THIS WHALE BEGAN its migration back in 2003 on Canada’s east coast in New Brunswick, where California native Sean Boyd was working as a chef. Intent on leaving a positive lasting impression on customers and knowing he couldn’t do that with the coffee his restaurant served, Boyd began “cooking” his own. His determination to deliver coffee that complemented his menu paid off: Red Whale Coffee became an underground favorite in Canada and the side project soon became a full-time operation. In 2012, homesick for California and his family, Boyd moved back to the Golden State and settled in Marin to focus on sourcing, roasting and selling the highest-quality and best-roasted coffee beans he could.
Master roaster Boyd creates a unique roasting flavor profile for each coffee bean lot, much like a chef creating a recipe would, but Red Whale Coffee’s mission extends beyond beans. “While our objectives are to roast specialty coffee that tastes great, our greater vision is to use coffee to improve our community through education and business practices, based on ethics, respect and transparency,” says Boyd.

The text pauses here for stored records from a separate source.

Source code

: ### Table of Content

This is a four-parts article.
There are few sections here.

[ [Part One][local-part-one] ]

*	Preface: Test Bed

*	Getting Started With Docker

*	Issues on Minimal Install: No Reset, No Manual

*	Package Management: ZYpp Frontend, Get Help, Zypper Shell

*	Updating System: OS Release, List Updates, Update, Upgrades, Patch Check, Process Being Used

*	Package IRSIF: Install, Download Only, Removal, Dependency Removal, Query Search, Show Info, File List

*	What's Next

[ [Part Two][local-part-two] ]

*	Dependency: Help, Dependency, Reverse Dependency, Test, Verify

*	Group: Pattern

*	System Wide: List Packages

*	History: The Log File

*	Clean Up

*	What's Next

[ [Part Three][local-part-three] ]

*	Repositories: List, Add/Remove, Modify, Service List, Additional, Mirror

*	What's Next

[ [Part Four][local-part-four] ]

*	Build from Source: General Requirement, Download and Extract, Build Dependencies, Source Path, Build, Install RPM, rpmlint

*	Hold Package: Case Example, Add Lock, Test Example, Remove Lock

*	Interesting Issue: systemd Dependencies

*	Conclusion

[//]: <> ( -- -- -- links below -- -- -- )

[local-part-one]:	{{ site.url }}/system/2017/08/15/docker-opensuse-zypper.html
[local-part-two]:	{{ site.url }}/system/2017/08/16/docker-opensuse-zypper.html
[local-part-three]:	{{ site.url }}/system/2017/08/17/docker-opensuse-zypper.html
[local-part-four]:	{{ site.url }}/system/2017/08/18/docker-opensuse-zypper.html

The Red Whale Coffee to the Rescue program brings coffee to emergency workers, ensuing responders are alert and operating at their best during disasters. In non-emergency situations, you can stop by the San Rafael tasting room to check out the custom equipment in action and get a look at how the science, art, food and community of coffee production come together.
Boyd was invited to be a judge at the Best of Panama coffee tasting last year. Along with other select judges, he cupped, tasted and ranked the most flavorful coffee Panama had to offer.
WHAT THEY SAY
Most coffee roasters talk about roasting beans, but Boyd treats coffee like food and prefers the term “cooking.” He says, “Cooking coffee is like caramelizing crème brûlée. If you over-caramelize the crème brûlée becomes burnt, bitter and acrid. It’s the same for roasting coffee.”